Años después sumaría una quinta, en este caso como actor de reparto, en Erin Brockovich, una mujer audaz (2000), una muestra cabal de que Finney podía hacer de todo. Papeles grandes o pequeños, personajes clásicos o contemporáneos. Y en cualquier tipo de género. Hasta el musical, que frecuentó como protagonista de La alegre historia de Scrooge (1970), versión cantada del clásico navideño de Dickens, y más tarde en un álbum con canciones folk de su autoría que grabó para el sello Motown, en cuya portada luce una barba que hace difícil reconocerlo a simple vista.

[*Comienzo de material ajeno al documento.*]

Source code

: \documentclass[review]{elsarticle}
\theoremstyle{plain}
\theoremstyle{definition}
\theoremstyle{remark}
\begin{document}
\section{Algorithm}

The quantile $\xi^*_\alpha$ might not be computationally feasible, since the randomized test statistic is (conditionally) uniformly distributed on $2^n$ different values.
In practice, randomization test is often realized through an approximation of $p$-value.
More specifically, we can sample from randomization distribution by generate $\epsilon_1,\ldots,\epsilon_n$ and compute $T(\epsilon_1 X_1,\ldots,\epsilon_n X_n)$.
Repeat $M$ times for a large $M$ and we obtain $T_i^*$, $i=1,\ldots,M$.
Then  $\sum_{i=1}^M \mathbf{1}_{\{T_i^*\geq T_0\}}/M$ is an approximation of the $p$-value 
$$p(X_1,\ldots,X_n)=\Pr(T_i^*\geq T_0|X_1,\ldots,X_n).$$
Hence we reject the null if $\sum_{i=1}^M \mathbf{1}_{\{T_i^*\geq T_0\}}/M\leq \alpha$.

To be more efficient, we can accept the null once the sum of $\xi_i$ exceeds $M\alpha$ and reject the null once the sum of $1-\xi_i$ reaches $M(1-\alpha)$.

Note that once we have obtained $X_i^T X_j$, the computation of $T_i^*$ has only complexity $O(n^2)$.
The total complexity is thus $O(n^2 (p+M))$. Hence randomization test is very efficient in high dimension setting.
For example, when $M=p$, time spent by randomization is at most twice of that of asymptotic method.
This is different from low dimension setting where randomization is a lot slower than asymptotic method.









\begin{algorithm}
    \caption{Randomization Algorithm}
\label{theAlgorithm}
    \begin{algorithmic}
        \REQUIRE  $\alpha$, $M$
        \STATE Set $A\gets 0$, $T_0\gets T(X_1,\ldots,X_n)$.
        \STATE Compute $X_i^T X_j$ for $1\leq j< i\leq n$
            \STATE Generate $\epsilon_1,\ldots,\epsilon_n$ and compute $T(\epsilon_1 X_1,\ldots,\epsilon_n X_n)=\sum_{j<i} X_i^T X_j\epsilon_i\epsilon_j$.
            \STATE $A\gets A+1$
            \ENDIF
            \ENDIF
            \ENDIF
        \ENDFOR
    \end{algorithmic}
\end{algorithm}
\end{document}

En todas las etapas de su carrera Finney demostró que podía engrandecer hasta una aparición minúscula. Le bastaba con instalar en el escenario o frente a una cámara su formidable presencia escénica y marcar autoridad con un gesto o una frase surgida de su voz potente y profunda para ganarse el convencimiento de todos. Reír con ganas, enojarse o mostrar un fuerte gesto de indignación daba lo mismo. De cada aparición suya surgía alguna historia difícil de olvidar y a la que había que prestarle toda la atención.
Había nacido en Salford, una localidad de los suburbios de Manchester, el 9 de mayo de 1936. Se firmó en la Royal Academy of Dramatic Art y sus primeros pasos en el teatro, durante la década de 1950, se concentraron exclusivamente en obras de Shakespeare, hasta que llegó el cine y su primer gran personaje en la pantalla grande: Arthur Seaton, el antihéroe obrero de Todo comienza el sábado (1960), de Karel Reisz. Después llegó la agridulce travesía romántica de Un camino para dos (1967), junto a Audrey Hepburn y la inolvidable banda de sonido de Henry Mancini, y más tarde, inspiradas participaciones en Los duelistas (1977), Donde hay cenizas… (1982) y De paseo a la muerte (1990), para los hermanos Coen. Para la televisión personificó al papa Juan Pablo II y a Winston Churchill. Después de una fugaz aparición en la saga de Jason Bourne cerró su gran carrera en el cine con Operación Skyfall (2012), como el custodio de algunos secretos personales del James Bond de Daniel Craig.
Quiso estar tan lejos de los reconocimientos que con el tiempo dejó de hablarse de Finney como "el segundo Laurence Olivier". Ahora que ya es leyenda bien vale volver a lo que el propio Olivier dijo en una oportunidad: "Albert Finney es el mejor actor de su generación".